Car en ce début des années 1930, les finances de la FFSF, sont dans le rouge vif. Et, alors qu'elle va quitter la présidence de sa fédération, le combat d'Alice Milliat n'est pas gagné. L'ambivalence de la société française à l'égard du sport féminin apparaît clairement dans l'Echo de Paris du 7 mars 1935. Le journal déplore tout à la fois, sous la plume d'une femme, l'évolution du sport féminin et le départ de celle qui en fut la plus ardente militante. «Nous sommes plus que quiconque pour le sport féminin mais… pour le vrai sport féminin. Est-ce parce qu'une femme fait du sport qu'elle doit se croire obligée de se coiffer, de se vêtir, de se mouvoir exactement comme un homme ? Pourquoi au contraire, bien que pratiquant les mêmes sports que nos frères, ne pas garder un peu de notre physique féminin et pourquoi ne pas laisser une impression favorable au grand public en se présentant en "femme", c'est-à-dire, avec notre attribut traditionnel : la courte jupe plissée.» Et, quelques lignes plus loin, la journaliste d'écrire : «Une importante nouvelle nous a été réservée cette semaine : Mme Milliat a annoncé qu'elle prendrait sa retraite après la prochaine assemblée générale du 24 mars prochain. Dans 18 jours, la FFSF n'aura donc plus de présidente — Si l'on peut faire certains reproches à Mme Alice Milliat on doit reconnaître qu'elle a été une animatrice convaincue. Trouvera-t-on une femme capable de lui succéder ? Et surtout de relever les finances de la Fédération ? Nous en doutons pour le moment du moins…»

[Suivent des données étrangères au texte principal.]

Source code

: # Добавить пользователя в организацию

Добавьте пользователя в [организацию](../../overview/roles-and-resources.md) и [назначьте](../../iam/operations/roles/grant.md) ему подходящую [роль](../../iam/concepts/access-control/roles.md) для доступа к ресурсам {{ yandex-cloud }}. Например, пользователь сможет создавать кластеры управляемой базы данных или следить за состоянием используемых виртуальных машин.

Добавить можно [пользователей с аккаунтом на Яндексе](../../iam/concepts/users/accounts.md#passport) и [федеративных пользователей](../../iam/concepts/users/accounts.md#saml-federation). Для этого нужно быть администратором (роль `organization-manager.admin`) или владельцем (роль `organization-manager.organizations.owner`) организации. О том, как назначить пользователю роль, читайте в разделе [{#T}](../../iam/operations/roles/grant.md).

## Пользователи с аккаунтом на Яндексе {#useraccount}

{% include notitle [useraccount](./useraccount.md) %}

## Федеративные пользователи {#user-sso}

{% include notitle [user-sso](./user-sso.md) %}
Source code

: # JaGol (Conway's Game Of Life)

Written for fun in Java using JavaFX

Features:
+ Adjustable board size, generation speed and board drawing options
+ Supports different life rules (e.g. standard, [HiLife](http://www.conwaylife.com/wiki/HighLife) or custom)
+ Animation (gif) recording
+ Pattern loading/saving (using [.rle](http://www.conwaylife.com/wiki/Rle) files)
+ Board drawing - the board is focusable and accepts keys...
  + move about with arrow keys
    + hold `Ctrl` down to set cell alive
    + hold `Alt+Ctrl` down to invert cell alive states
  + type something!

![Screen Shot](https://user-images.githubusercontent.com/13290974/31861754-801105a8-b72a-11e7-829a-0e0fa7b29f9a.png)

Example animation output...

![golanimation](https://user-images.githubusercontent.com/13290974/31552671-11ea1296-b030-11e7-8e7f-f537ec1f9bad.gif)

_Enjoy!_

Suite et fin de l'histoire. Quand Alice Milliat, quitte le mouvement sportif, quatre jeux mondiaux féminins ont été organisés entre 1926 et 1934. Mais le CIO et la Fédération internationale d'athlétisme, en la personne de Siegfried Edström (son fondateur suédois qui la présidera jusqu'en 1946 et membre de la commission exécutive puis président du CIO entre 1921 et 1952) ont réussi à étouffer le mouvement en le vampirisant. Alice Milliat retourne à son travail de sténo-interprête. «Au milieu des années 1930, la FSFSF s'éteint faute d'argent, tandis que la fédération internationale et les Jeux mondiaux disparaissent pendant les Jeux olympiques de Berlin en 1936, piégés par le puissant dirigeant Edström, écrit Florence Carpentier. Vingt et un ans plus tard, Alice Milliat décède à Paris, le 17 mai 1957, dans l'anonymat puisque même sa pierre tombale, retrouvée par André Drevon (auteur d'une biographie d'Alice Milliat, ndlr) dans un cimetière de Nantes, ne porte aucun nom.»